Di Marco Osti
Da quando seguo la F1, nel 1981, a parte l’essere innamorato di questo sport, non mi sono mai fermato ad una etichetta prestabilita o al fatto che, essendo italiano dovevo bla bla bla.
Ho sempre cercato quel qualcosa in più che un pilota potesse trasmettermi. Così è stato per un paio di loro fino al 1994. Da lì in poi un lungo vuoto. Certo, avevo ‘preferenze’ ma mai una questione di ‘cuore sportivo’. Forse sono ancora un romantico di uno sport che invece esclude questa sfera emozionale.
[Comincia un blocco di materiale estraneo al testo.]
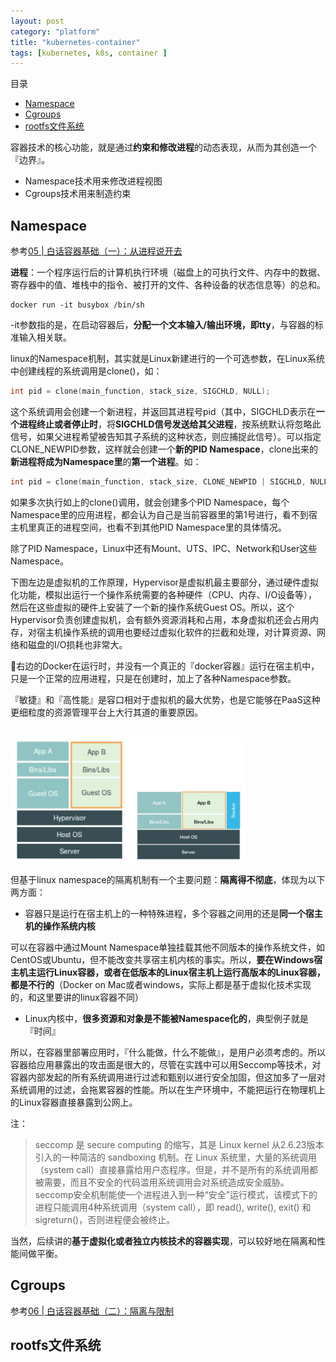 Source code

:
 ```yaml
---
layout: post
category: "platform"
title: "kubernetes-container"
tags: [kubernetes, k8s, container ]
---
```


目录

<!-- TOC -->

- [Namespace](#namespace)
- [Cgroups](#cgroups)
- [rootfs文件系统](#rootfs%E6%96%87%E4%BB%B6%E7%B3%BB%E7%BB%9F)

<!-- /TOC -->

容器技术的核心功能，就是通过**约束和修改进程**的动态表现，从而为其创造一个『边界』。

+ Namespace技术用来修改进程视图
+ Cgroups技术用来制造约束

## Namespace

参考[05 \| 白话容器基础（一）：从进程说开去](https://time.geekbang.org/column/article/14642)

**进程**：一个程序运行后的计算机执行环境（磁盘上的可执行文件、内存中的数据、寄存器中的值、堆栈中的指令、被打开的文件、各种设备的状态信息等）的总和。

```shell
docker run -it busybox /bin/sh
```

-it参数指的是，在启动容器后，**分配一个文本输入/输出环境，即tty**，与容器的标准输入相关联。

linux的Namespace机制，其实就是Linux新建进行的一个可选参数，在Linux系统中创建线程的系统调用是clone()，如：

```c++
int pid = clone(main_function, stack_size, SIGCHLD, NULL); 
```

这个系统调用会创建一个新进程，并返回其进程号pid（其中，SIGCHLD表示在**一个进程终止或者停止时**，将**SIGCHLD信号发送给其父进程**，按系统默认将忽略此信号，如果父进程希望被告知其子系统的这种状态，则应捕捉此信号）。可以指定CLONE_NEWPID参数，这样就会创建一个**新的PID Namespace**，clone出来的**新进程将成为Namespace里**的**第一个进程**。如：

```c++
int pid = clone(main_function, stack_size, CLONE_NEWPID | SIGCHLD, NULL); 
```

如果多次执行如上的clone()调用，就会创建多个PID Namespace，每个Namespace里的应用进程，都会认为自己是当前容器里的第1号进行，看不到宿主机里真正的进程空间，也看不到其他PID Namespace里的具体情况。

除了PID Namespace，Linux中还有Mount、UTS、IPC、Network和User这些Namespace。

下图左边是虚拟机的工作原理，Hypervisor是虚拟机最主要部分，通过硬件虚拟化功能，模拟出运行一个操作系统需要的各种硬件（CPU、内存、I/O设备等），然后在这些虚拟的硬件上安装了一个新的操作系统Guest OS。所以，这个Hypervisor负责创建虚拟机，会有额外资源消耗和占用，本身虚拟机还会占用内存，对宿主机操作系统的调用也要经过虚拟化软件的拦截和处理，对计算资源、网络和磁盘的I/O损耗也非常大。

右边的Docker在运行时，并没有一个真正的『docker容器』运行在宿主机中，只是一个正常的应用进程，只是在创建时，加上了各种Namespace参数。

『敏捷』和『高性能』是容口相对于虚拟机的最大优势，也是它能够在PaaS这种更细粒度的资源管理平台上大行其道的重要原因。

<html>
<br/>
<img src='../assets/k8s-container-virtual-tech-compare.png' style='max-height: 200px'/>
<br/>
</html>

但基于linux namespace的隔离机制有一个主要问题：**隔离得不彻底**，体现为以下两方面：

+ 容器只是运行在宿主机上的一种特殊进程，多个容器之间用的还是**同一个宿主机的操作系统内核**

可以在容器中通过Mount Namespace单独挂载其他不同版本的操作系统文件，如CentOS或Ubuntu，但不能改变共享宿主机内核的事实。所以，**要在Windows宿主机主运行Linux容器，或者在低版本的Linux宿主机上运行高版本的Linux容器，都是不行的**（Docker on Mac或者windows，实际上都是基于虚拟化技术实现的，和这里要讲的linux容器不同）

+ Linux内核中，**很多资源和对象是不能被Namespace化的**，典型例子就是『时间』

所以，在容器里部署应用时，『什么能做，什么不能做』，是用户必须考虑的。所以容器给应用暴露出的攻击面是很大的，尽管在实践中可以用Seccomp等技术，对容器内部发起的所有系统调用进行过滤和甄别以进行安全加固，但这加多了一层对系统调用的过滤，会拖累容器的性能。所以在生产环境中，不能把运行在物理机上的Linux容器直接暴露到公网上。

注：

> seccomp 是 secure computing 的缩写，其是 Linux kernel 从2.6.23版本引入的一种简洁的 sandboxing 机制。在 Linux 系统里，大量的系统调用（system call）直接暴露给用户态程序。但是，并不是所有的系统调用都被需要，而且不安全的代码滥用系统调用会对系统造成安全威胁。seccomp安全机制能使一个进程进入到一种“安全”运行模式，该模式下的进程只能调用4种系统调用（system call），即 read(), write(), exit() 和 sigreturn()，否则进程便会被终止。

当然，后续讲的**基于虚拟化或者独立内核技术的容器实现**，可以较好地在隔离和性能间做平衡。

## Cgroups

参考[06 \| 白话容器基础（二）：隔离与限制](https://time.geekbang.org/column/article/14653)



## rootfs文件系统

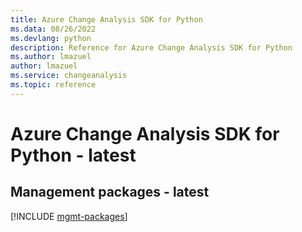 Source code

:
 ```yaml
---
title: Azure Change Analysis SDK for Python
ms.data: 08/26/2022
ms.devlang: python
description: Reference for Azure Change Analysis SDK for Python
ms.author: lmazuel
author: lmazuel
ms.service: changeanalysis
ms.topic: reference
---
```

# Azure Change Analysis SDK for Python - latest

## Management packages - latest
[!INCLUDE [mgmt-packages](change-analysis-mgmt-index.md)] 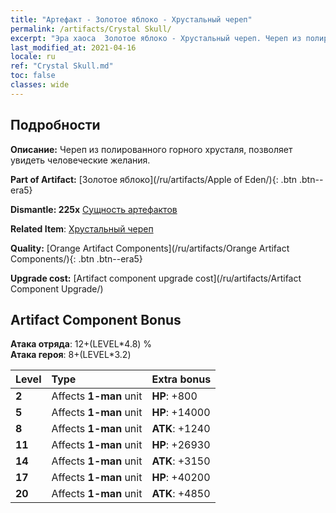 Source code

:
 ```yaml
---
title: "Артефакт - Золотое яблоко - Хрустальный череп"
permalink: /artifacts/Crystal Skull/
excerpt: "Эра хаоса  Золотое яблоко - Хрустальный череп. Череп из полированного горного хрусталя, позволяет увидеть человеческие желания."
last_modified_at: 2021-04-16
locale: ru
ref: "Crystal Skull.md"
toc: false
classes: wide
---
```




## Подробности

 **Описание:** Череп из полированного горного хрусталя, позволяет увидеть человеческие желания.

 **Part of Artifact:** [Золотое яблоко](/ru/artifacts/Apple of Eden/){: .btn .btn--era5}

 **Dismantle: 225x** [Сущность артефактов](/ru/Items/con_905/)

 **Related Item**: [Хрустальный череп](/ru/Items/art_182/)

 **Quality:** [Orange Artifact Components](/ru/artifacts/Orange Artifact Components/){: .btn .btn--era5}

 **Upgrade cost:** [Artifact component upgrade cost](/ru/artifacts/Artifact Component Upgrade/)

## Artifact Component Bonus

  **Атака отряда**: 12+(LEVEL\*4.8) %<br/>**Атака героя**: 8+(LEVEL\*3.2)

  |  Level  | Type |    Extra bonus  | 
  |:--------|:-----|:----------------| 
  | **2** | Affects **1-man** unit | **HP**: +800 | 
  | **5** | Affects **1-man** unit | **HP**: +14000 | 
  | **8** | Affects **1-man** unit | **ATK**: +1240 | 
  | **11** | Affects **1-man** unit | **HP**: +26930 | 
  | **14** | Affects **1-man** unit | **ATK**: +3150 | 
  | **17** | Affects **1-man** unit | **HP**: +40200 | 
  | **20** | Affects **1-man** unit | **ATK**: +4850 | 
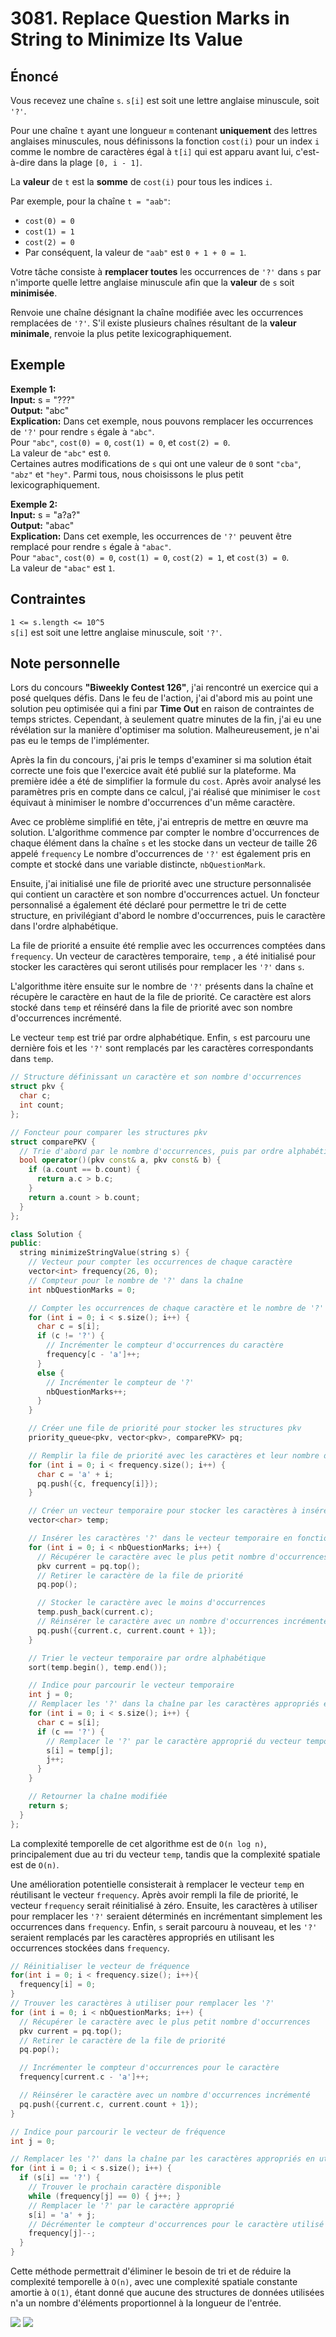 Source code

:# 3081. Replace Question Marks in String to Minimize Its Value

## Énoncé

Vous recevez une chaîne `s`. `s[i]` est soit une lettre anglaise minuscule, soit `'?'`.

Pour une chaîne `t` ayant une longueur `m` contenant **uniquement** des lettres anglaises minuscules, nous définissons la fonction `cost(i)` pour un index `i` comme le nombre de caractères égal à `t[i]` qui est apparu avant lui, c'est-à-dire dans la plage `[0, i - 1]`.

La **valeur** de `t` est la **somme** de `cost(i)` pour tous les indices `i`.

Par exemple, pour la chaîne `t = "aab"`:

- `cost(0) = 0`
- `cost(1) = 1`
- `cost(2) = 0`
- Par conséquent, la valeur de `"aab"` est `0 + 1 + 0 = 1`.

Votre tâche consiste à **remplacer toutes** les occurrences de `'?'` dans `s` par n'importe quelle lettre anglaise minuscule afin que la **valeur** de `s` soit **minimisée**.

Renvoie une chaîne désignant la chaîne modifiée avec les occurrences remplacées de `'?'`. S'il existe plusieurs chaînes résultant de la **valeur minimale**, renvoie la plus petite lexicographiquement.

## Exemple

**Exemple 1:**  
**Input:** s = "???"  
**Output:** "abc"  
**Explication:** Dans cet exemple, nous pouvons remplacer les occurrences de `'?'` pour rendre `s` égale à `"abc"`.  
Pour `"abc"`, `cost(0) = 0`, `cost(1) = 0`, et `cost(2) = 0`.  
La valeur de `"abc"` est `0`.  
Certaines autres modifications de `s` qui ont une valeur de `0` sont `"cba"`, `"abz"` et `"hey"`.
Parmi tous, nous choisissons le plus petit lexicographiquement.

**Exemple 2:**  
**Input:** s = "a?a?"  
**Output:** "abac"  
**Explication:** Dans cet exemple, les occurrences de `'?'` peuvent être remplacé pour rendre `s` égale à `"abac"`.  
Pour `"abac"`, `cost(0) = 0`, `cost(1) = 0`, `cost(2) = 1`, et `cost(3) = 0`.  
La valeur de `"abac"` est `1`.

## Contraintes

`1 <= s.length <= 10^5`  
`s[i]` est soit une lettre anglaise minuscule, soit `'?'`.

## Note personnelle

Lors du concours **"Biweekly Contest 126"**, j'ai rencontré un exercice qui a posé quelques défis. Dans le feu de l'action, j'ai d'abord mis au point une solution peu optimisée qui a fini par **Time Out** en raison de contraintes de temps strictes. Cependant, à seulement quatre minutes de la fin, j'ai eu une révélation sur la manière d'optimiser ma solution. Malheureusement, je n'ai pas eu le temps de l'implémenter.

Après la fin du concours, j'ai pris le temps d'examiner si ma solution était correcte une fois que l'exercice avait été publié sur la plateforme. Ma première idée a été de simplifier la formule du `cost`. Après avoir analysé les paramètres pris en compte dans ce calcul, j'ai réalisé que minimiser le `cost` équivaut à minimiser le nombre d'occurrences d'un même caractère.

Avec ce problème simplifié en tête, j'ai entrepris de mettre en œuvre ma solution. L'algorithme commence par compter le nombre d'occurrences de chaque élément dans la chaîne `s` et les stocke dans un vecteur de taille 26 appelé `frequency` Le nombre d'occurrences de `'?'` est également pris en compte et stocké dans une variable distincte, `nbQuestionMark`.

Ensuite, j'ai initialisé une file de priorité avec une structure personnalisée qui contient un caractère et son nombre d'occurrences actuel. Un foncteur personnalisé a également été déclaré pour permettre le tri de cette structure, en privilégiant d'abord le nombre d'occurrences, puis le caractère dans l'ordre alphabétique.

La file de priorité a ensuite été remplie avec les occurrences comptées dans `frequency`. Un vecteur de caractères temporaire, `temp` , a été initialisé pour stocker les caractères qui seront utilisés pour remplacer les `'?'` dans `s`.

L'algorithme itère ensuite sur le nombre de `'?'` présents dans la chaîne et récupère le caractère en haut de la file de priorité. Ce caractère est alors stocké dans `temp` et réinséré dans la file de priorité avec son nombre d'occurrences incrémenté.

Le vecteur `temp` est trié par ordre alphabétique. Enfin, `s` est parcouru une dernière fois et les `'?'` sont remplacés par les caractères correspondants dans `temp`.

```cpp
// Structure définissant un caractère et son nombre d'occurrences
struct pkv {
  char c;
  int count;
};

// Foncteur pour comparer les structures pkv
struct comparePKV {
  // Trie d'abord par le nombre d'occurrences, puis par ordre alphabétique
  bool operator()(pkv const& a, pkv const& b) {
    if (a.count == b.count) {
      return a.c > b.c;
    }
    return a.count > b.count;
  }
};

class Solution {
public:
  string minimizeStringValue(string s) {
    // Vecteur pour compter les occurrences de chaque caractère
    vector<int> frequency(26, 0);
    // Compteur pour le nombre de '?' dans la chaîne
    int nbQuestionMarks = 0;

    // Compter les occurrences de chaque caractère et le nombre de '?'
    for (int i = 0; i < s.size(); i++) {
      char c = s[i];
      if (c != '?') {
        // Incrémenter le compteur d'occurrences du caractère
        frequency[c - 'a']++;
      }
      else {
        // Incrémenter le compteur de '?'
        nbQuestionMarks++;
      }
    }

    // Créer une file de priorité pour stocker les structures pkv
    priority_queue<pkv, vector<pkv>, comparePKV> pq;

    // Remplir la file de priorité avec les caractères et leur nombre d'occurrences
    for (int i = 0; i < frequency.size(); i++) {
      char c = 'a' + i;
      pq.push({c, frequency[i]});
    }

    // Créer un vecteur temporaire pour stocker les caractères à insérer
    vector<char> temp;

    // Insérer les caractères '?' dans le vecteur temporaire en fonction de leur occurrence
    for (int i = 0; i < nbQuestionMarks; i++) {
      // Récupérer le caractère avec le plus petit nombre d'occurrences
      pkv current = pq.top();
      // Retirer le caractère de la file de priorité
      pq.pop();

      // Stocker le caractère avec le moins d'occurrences
      temp.push_back(current.c);
      // Réinsérer le caractère avec un nombre d'occurrences incrémenté
      pq.push({current.c, current.count + 1});
    }

    // Trier le vecteur temporaire par ordre alphabétique
    sort(temp.begin(), temp.end());

    // Indice pour parcourir le vecteur temporaire
    int j = 0;
    // Remplacer les '?' dans la chaîne par les caractères appropriés en utilisant le vecteur temporaire
    for (int i = 0; i < s.size(); i++) {
      char c = s[i];
      if (c == '?') {
        // Remplacer le '?' par le caractère approprié du vecteur temporaire
        s[i] = temp[j];
        j++;
      }
    }

    // Retourner la chaîne modifiée
    return s;
  }
};
```

La complexité temporelle de cet algorithme est de `O(n log n)`, principalement due au tri du vecteur `temp`, tandis que la complexité spatiale est de `O(n)`.

Une amélioration potentielle consisterait à remplacer le vecteur `temp` en réutilisant le vecteur `frequency`. Après avoir rempli la file de priorité, le vecteur `frequency` serait réinitialisé à zéro. Ensuite, les caractères à utiliser pour remplacer les `'?'` seraient déterminés en incrémentant simplement les occurrences dans `frequency`. Enfin, `s` serait parcouru à nouveau, et les `'?'` seraient remplacés par les caractères appropriés en utilisant les occurrences stockées dans `frequency`.

```cpp
// Réinitialiser le vecteur de fréquence
for(int i = 0; i < frequency.size(); i++){
  frequency[i] = 0;
}
// Trouver les caractères à utiliser pour remplacer les '?'
for (int i = 0; i < nbQuestionMarks; i++) {
  // Récupérer le caractère avec le plus petit nombre d'occurrences
  pkv current = pq.top();
  // Retirer le caractère de la file de priorité
  pq.pop();

  // Incrémenter le compteur d'occurrences pour le caractère
  frequency[current.c - 'a']++;

  // Réinsérer le caractère avec un nombre d'occurrences incrémenté
  pq.push({current.c, current.count + 1});
}
```

```cpp
// Indice pour parcourir le vecteur de fréquence
int j = 0;

// Remplacer les '?' dans la chaîne par les caractères appropriés en utilisant le vecteur de fréquence
for (int i = 0; i < s.size(); i++) {
  if (s[i] == '?') {
    // Trouver le prochain caractère disponible
    while (frequency[j] == 0) { j++; }
    // Remplacer le '?' par le caractère approprié
    s[i] = 'a' + j;
    // Décrémenter le compteur d'occurrences pour le caractère utilisé
    frequency[j]--;
  }
}
```

Cette méthode permettrait d'éliminer le besoin de tri et de réduire la complexité temporelle à `O(n)`, avec une complexité spatiale constante amortie à `O(1)`, étant donné que aucune des structures de données utilisées n'a un nombre d'éléments proportionnel à la longueur de l'entrée.

<img src="./imgs/runtime.png"/>
<img src="./imgs/memory.png"/>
Un lungo vuoto, dicevo, sino all’arrivo di Robert Kubica.
Li sono tornato a ‘tifare’, ad esultare e temevo di aver perso ancora una mia bandiera sportiva.
Tutto quello che è successo fino alla riconquista di un abitacolo nella massima serie mi dimostra che non avevo sbagliato sulla persona, sul pilota. Il punto conquistato domenica non ha importanza come sia arrivato.
È una vittoria clamorosa a livello personale ma anche per chi non ha smesso di credere in lui, fidandosi ciecamente proprio sul carattere e la voglia di rimettersi in gioco dopo così tanto tempo. A questo punto perché mai non dovrei credere che sia un punto di partenza per altre soddisfazioni? “.